MATERIAL SUPPLIED.
/---
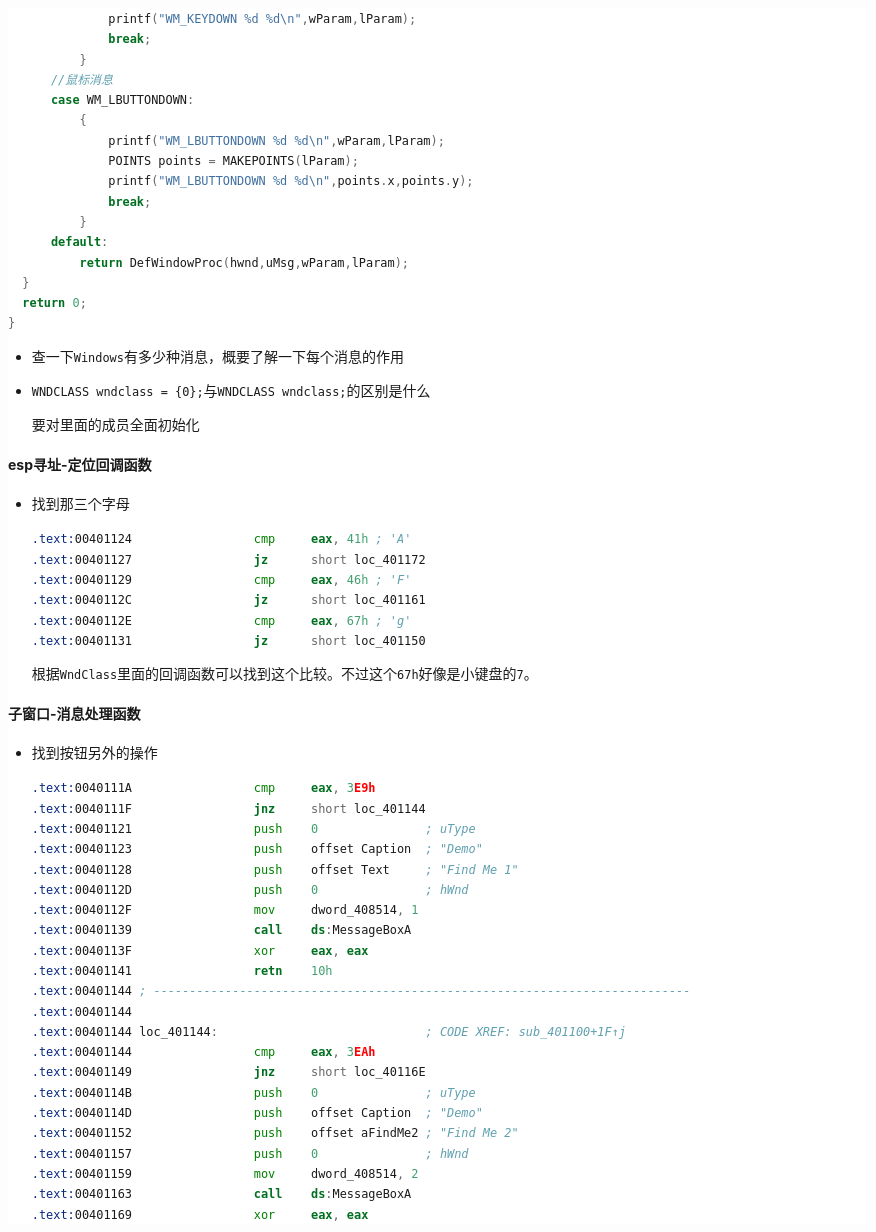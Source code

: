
   ```c++
  				printf("WM_KEYDOWN %d %d\n",wParam,lParam);
  				break;
  			}
  		//鼠标消息
  		case WM_LBUTTONDOWN:
  			{
  				printf("WM_LBUTTONDOWN %d %d\n",wParam,lParam);
  				POINTS points = MAKEPOINTS(lParam);
  				printf("WM_LBUTTONDOWN %d %d\n",points.x,points.y);
  				break;
  			}
  		default:  
  			return DefWindowProc(hwnd,uMsg,wParam,lParam);
  	}
  	return 0;  
  }  
  
  ```

- 查一下`Windows`有多少种消息，概要了解一下每个消息的作用

- `WNDCLASS wndclass = {0};`与`WNDCLASS wndclass;`的区别是什么

  要对里面的成员全面初始化

#### esp寻址-定位回调函数

- 找到那三个字母

  ```asm
  .text:00401124                 cmp     eax, 41h ; 'A'
  .text:00401127                 jz      short loc_401172
  .text:00401129                 cmp     eax, 46h ; 'F'
  .text:0040112C                 jz      short loc_401161
  .text:0040112E                 cmp     eax, 67h ; 'g'
  .text:00401131                 jz      short loc_401150
  ```

  根据`WndClass`里面的回调函数可以找到这个比较。不过这个`67h`好像是小键盘的`7`。

#### 子窗口-消息处理函数

- 找到按钮另外的操作

  ```asm
  .text:0040111A                 cmp     eax, 3E9h
  .text:0040111F                 jnz     short loc_401144
  .text:00401121                 push    0               ; uType
  .text:00401123                 push    offset Caption  ; "Demo"
  .text:00401128                 push    offset Text     ; "Find Me 1"
  .text:0040112D                 push    0               ; hWnd
  .text:0040112F                 mov     dword_408514, 1
  .text:00401139                 call    ds:MessageBoxA
  .text:0040113F                 xor     eax, eax
  .text:00401141                 retn    10h
  .text:00401144 ; ---------------------------------------------------------------------------
  .text:00401144
  .text:00401144 loc_401144:                             ; CODE XREF: sub_401100+1F↑j
  .text:00401144                 cmp     eax, 3EAh
  .text:00401149                 jnz     short loc_40116E
  .text:0040114B                 push    0               ; uType
  .text:0040114D                 push    offset Caption  ; "Demo"
  .text:00401152                 push    offset aFindMe2 ; "Find Me 2"
  .text:00401157                 push    0               ; hWnd
  .text:00401159                 mov     dword_408514, 2
  .text:00401163                 call    ds:MessageBoxA
  .text:00401169                 xor     eax, eax
  ```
\---
TASK OBJECTIVE. Read through the entries above, and wherever a line holds the string "return", copy it.

EXPECTED ANSWER.
  			return DefWindowProc(hwnd,uMsg,wParam,lParam);
  	return 0;  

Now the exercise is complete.